§ **What you have to do**
When the string "Viktor" occurs in a line of the records, show that line.

Data entries:

------

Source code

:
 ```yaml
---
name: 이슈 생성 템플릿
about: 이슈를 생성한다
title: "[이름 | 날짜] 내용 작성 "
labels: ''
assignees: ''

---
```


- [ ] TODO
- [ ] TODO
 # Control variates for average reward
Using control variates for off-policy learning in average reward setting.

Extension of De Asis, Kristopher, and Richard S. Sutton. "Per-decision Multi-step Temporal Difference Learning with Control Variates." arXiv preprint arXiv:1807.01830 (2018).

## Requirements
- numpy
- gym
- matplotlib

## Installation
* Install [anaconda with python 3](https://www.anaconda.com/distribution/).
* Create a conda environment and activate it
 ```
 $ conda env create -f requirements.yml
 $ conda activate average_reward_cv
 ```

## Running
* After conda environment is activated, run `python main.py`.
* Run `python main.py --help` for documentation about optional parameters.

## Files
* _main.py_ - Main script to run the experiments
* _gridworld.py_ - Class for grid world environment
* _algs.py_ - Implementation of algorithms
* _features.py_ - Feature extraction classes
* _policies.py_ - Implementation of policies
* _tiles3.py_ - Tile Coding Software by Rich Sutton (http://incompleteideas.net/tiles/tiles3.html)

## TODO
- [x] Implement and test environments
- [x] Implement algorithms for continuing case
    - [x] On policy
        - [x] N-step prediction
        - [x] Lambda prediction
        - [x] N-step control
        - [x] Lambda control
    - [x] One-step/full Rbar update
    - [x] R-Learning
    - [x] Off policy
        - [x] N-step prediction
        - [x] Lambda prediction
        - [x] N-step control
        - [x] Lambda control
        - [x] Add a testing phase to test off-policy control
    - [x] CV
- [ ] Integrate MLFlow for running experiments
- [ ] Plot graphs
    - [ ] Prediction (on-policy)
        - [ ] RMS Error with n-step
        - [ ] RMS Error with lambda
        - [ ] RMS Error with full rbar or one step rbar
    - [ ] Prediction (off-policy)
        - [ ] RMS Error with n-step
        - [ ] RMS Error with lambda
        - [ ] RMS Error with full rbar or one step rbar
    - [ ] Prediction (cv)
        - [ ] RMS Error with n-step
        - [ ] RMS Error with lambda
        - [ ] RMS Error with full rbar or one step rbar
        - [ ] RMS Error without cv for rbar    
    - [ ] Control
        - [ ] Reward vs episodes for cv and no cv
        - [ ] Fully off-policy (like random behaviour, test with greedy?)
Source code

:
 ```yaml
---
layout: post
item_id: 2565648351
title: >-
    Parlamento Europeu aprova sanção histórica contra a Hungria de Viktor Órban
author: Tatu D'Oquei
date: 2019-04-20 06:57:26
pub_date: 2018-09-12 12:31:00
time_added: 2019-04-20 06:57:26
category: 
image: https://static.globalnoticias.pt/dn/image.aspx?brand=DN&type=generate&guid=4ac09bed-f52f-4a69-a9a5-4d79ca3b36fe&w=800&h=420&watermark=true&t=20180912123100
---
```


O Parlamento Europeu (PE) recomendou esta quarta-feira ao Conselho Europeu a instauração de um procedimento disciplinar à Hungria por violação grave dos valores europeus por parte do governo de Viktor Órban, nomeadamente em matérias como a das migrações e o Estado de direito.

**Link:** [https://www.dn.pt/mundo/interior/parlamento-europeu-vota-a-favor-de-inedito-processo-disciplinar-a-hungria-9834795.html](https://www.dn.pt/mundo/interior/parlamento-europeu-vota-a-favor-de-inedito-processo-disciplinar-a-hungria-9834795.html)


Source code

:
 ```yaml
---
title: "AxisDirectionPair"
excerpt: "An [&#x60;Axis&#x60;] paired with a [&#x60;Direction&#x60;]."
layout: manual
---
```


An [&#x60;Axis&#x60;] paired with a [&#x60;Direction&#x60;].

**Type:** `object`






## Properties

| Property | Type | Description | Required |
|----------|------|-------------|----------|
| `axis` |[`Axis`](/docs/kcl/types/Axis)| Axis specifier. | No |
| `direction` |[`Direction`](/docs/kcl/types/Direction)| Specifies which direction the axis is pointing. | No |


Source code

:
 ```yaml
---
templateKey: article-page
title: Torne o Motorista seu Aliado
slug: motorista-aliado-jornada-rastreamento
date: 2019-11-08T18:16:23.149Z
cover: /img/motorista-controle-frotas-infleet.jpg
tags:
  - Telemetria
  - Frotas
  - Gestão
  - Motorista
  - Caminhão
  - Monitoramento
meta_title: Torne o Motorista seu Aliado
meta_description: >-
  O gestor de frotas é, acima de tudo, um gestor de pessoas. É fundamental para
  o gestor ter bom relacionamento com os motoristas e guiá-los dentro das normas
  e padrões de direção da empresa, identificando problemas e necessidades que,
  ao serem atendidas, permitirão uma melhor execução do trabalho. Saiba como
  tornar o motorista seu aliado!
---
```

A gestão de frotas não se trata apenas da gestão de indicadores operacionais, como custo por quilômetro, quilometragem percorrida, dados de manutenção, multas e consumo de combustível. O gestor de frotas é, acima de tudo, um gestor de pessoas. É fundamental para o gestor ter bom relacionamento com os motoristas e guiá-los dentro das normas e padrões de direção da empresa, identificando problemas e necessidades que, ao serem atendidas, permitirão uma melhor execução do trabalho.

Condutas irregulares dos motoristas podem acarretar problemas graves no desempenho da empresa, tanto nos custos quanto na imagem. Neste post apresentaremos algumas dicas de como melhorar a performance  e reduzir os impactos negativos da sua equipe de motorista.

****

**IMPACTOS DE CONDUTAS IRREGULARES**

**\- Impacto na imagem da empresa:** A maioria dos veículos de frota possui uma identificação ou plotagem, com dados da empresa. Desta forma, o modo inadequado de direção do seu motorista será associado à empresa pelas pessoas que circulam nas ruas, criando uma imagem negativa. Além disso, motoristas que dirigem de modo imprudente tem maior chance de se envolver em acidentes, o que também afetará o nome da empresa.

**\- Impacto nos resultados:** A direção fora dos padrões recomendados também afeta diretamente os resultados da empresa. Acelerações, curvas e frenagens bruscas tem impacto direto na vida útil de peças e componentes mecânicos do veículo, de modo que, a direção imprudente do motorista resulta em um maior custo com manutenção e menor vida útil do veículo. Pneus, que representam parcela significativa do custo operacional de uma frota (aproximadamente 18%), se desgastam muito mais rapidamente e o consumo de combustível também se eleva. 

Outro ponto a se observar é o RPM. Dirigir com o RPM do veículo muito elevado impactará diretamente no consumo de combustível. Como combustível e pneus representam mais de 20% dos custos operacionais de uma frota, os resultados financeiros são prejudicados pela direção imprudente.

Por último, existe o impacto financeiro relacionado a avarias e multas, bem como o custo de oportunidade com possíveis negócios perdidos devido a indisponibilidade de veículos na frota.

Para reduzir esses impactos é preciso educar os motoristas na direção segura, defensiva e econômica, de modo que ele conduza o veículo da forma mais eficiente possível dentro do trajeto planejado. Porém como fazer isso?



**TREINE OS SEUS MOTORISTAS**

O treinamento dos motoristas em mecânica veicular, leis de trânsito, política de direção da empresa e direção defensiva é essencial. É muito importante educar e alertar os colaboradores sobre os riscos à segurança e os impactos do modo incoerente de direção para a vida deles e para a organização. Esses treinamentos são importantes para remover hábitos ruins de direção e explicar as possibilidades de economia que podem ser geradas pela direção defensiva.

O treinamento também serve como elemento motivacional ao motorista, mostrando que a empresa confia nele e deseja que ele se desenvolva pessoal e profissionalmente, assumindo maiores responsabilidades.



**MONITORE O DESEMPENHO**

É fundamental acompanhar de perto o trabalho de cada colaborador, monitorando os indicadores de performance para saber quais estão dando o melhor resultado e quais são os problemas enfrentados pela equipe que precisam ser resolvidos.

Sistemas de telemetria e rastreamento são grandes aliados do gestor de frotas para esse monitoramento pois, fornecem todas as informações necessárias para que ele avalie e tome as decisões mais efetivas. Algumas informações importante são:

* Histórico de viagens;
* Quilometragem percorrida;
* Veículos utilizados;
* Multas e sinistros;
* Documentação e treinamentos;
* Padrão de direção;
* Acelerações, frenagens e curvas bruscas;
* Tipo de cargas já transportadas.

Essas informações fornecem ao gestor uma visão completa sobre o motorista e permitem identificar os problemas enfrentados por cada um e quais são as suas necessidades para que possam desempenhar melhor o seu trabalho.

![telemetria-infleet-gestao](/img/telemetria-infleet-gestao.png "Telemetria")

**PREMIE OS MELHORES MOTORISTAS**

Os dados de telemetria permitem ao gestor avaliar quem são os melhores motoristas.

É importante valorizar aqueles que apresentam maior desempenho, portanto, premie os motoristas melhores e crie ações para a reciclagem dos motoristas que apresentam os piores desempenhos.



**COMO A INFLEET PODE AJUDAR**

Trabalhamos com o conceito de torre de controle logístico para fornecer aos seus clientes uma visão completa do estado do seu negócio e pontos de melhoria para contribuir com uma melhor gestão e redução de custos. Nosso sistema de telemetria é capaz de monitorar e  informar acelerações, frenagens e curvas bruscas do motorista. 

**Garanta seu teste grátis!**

------

§ **Response**
    Parlamento Europeu aprova sanção histórica contra a Hungria de Viktor Órban
O Parlamento Europeu (PE) recomendou esta quarta-feira ao Conselho Europeu a instauração de um procedimento disciplinar à Hungria por violação grave dos valores europeus por parte do governo de Viktor Órban, nomeadamente em matérias como a das migrações e o Estado de direito.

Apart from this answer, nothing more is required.